> **Exercise aim**:
Pick every line from the data below that contains the string "standards" and copy it.
*** Begin section ***
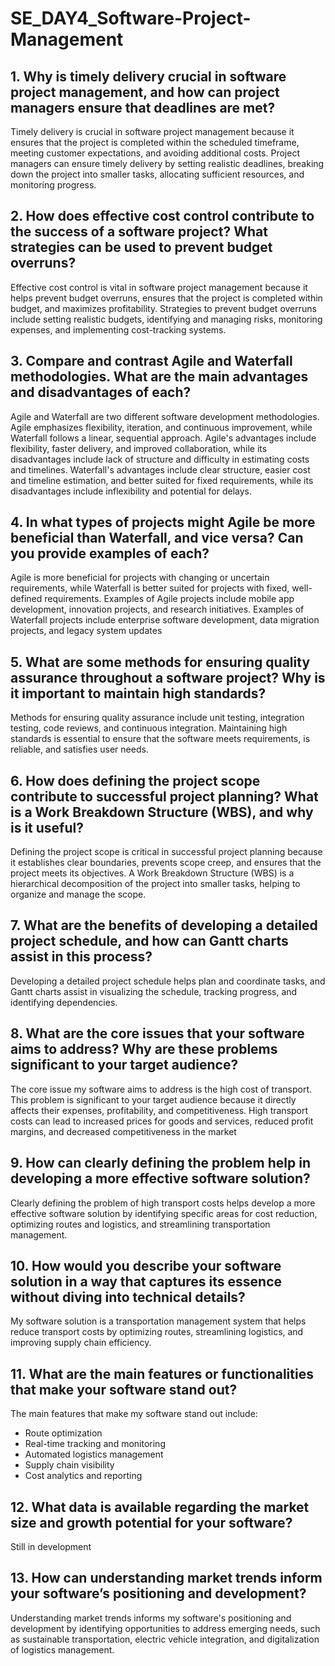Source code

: # SE_DAY4_Software-Project-Management
## 1. Why is timely delivery crucial in software project management, and how can project managers ensure that deadlines are met?

Timely delivery is crucial in software project management because it ensures that the project is completed within the scheduled timeframe, meeting customer expectations, and avoiding additional costs. Project managers can ensure timely delivery by setting realistic deadlines, breaking down the project into smaller tasks, allocating sufficient resources, and monitoring progress.

## 2. How does effective cost control contribute to the success of a software project? What strategies can be used to prevent budget overruns?

Effective cost control is vital in software project management because it helps prevent budget overruns, ensures that the project is completed within budget, and maximizes profitability. Strategies to prevent budget overruns include setting realistic budgets, identifying and managing risks, monitoring expenses, and implementing cost-tracking systems.

## 3. Compare and contrast Agile and Waterfall methodologies. What are the main advantages and disadvantages of each?

Agile and Waterfall are two different software development methodologies. Agile emphasizes flexibility, iteration, and continuous improvement, while Waterfall follows a linear, sequential approach. Agile's advantages include flexibility, faster delivery, and improved collaboration, while its disadvantages include lack of structure and difficulty in estimating costs and timelines. Waterfall's advantages include clear structure, easier cost and timeline estimation, and better suited for fixed requirements, while its disadvantages include inflexibility and potential for delays.

## 4. In what types of projects might Agile be more beneficial than Waterfall, and vice versa? Can you provide examples of each?


Agile is more beneficial for projects with changing or uncertain requirements, while Waterfall is better suited for projects with fixed, well-defined requirements. Examples of Agile projects include mobile app development, innovation projects, and research initiatives. Examples of Waterfall projects include enterprise software development, data migration projects, and legacy system updates

## 5. What are some methods for ensuring quality assurance throughout a software project? Why is it important to maintain high standards?

Methods for ensuring quality assurance include unit testing, integration testing, code reviews, and continuous integration. Maintaining high standards is essential to ensure that the software meets requirements, is reliable, and satisfies user needs.

## 6. How does defining the project scope contribute to successful project planning? What is a Work Breakdown Structure (WBS), and why is it useful?

Defining the project scope is critical in successful project planning because it establishes clear boundaries, prevents scope creep, and ensures that the project meets its objectives. A Work Breakdown Structure (WBS) is a hierarchical decomposition of the project into smaller tasks, helping to organize and manage the scope.


## 7. What are the benefits of developing a detailed project schedule, and how can Gantt charts assist in this process?

Developing a detailed project schedule helps plan and coordinate tasks, and Gantt charts assist in visualizing the schedule, tracking progress, and identifying dependencies.

## 8. What are the core issues that your software aims to address? Why are these problems significant to your target audience?

The core issue my software aims to address is the high cost of transport. This problem is significant to your target audience because it directly affects their expenses, profitability, and competitiveness. High transport costs can lead to increased prices for goods and services, reduced profit margins, and decreased competitiveness in the market


## 9. How can clearly defining the problem help in developing a more effective software solution?

Clearly defining the problem of high transport costs helps develop a more effective software solution by identifying specific areas for cost reduction, optimizing routes and logistics, and streamlining transportation management.

## 10. How would you describe your software solution in a way that captures its essence without diving into technical details?

My software solution is a transportation management system that helps reduce transport costs by optimizing routes, streamlining logistics, and improving supply chain efficiency.



## 11. What are the main features or functionalities that make your software stand out?


The main features that make my software stand out include:

- Route optimization
- Real-time tracking and monitoring
- Automated logistics management
- Supply chain visibility
- Cost analytics and reporting


## 12. What data is available regarding the market size and growth potential for your software?

Still in development 

## 13. How can understanding market trends inform your software’s positioning and development?

Understanding market trends informs my software's positioning and development by identifying opportunities to address emerging needs, such as sustainable transportation, electric vehicle integration, and digitalization of logistics management.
*** End section ***
> **Exercise response**:
## 5. What are some methods for ensuring quality assurance throughout a software project? Why is it important to maintain high standards?
Methods for ensuring quality assurance include unit testing, integration testing, code reviews, and continuous integration. Maintaining high standards is essential to ensure that the software meets requirements, is reliable, and satisfies user needs.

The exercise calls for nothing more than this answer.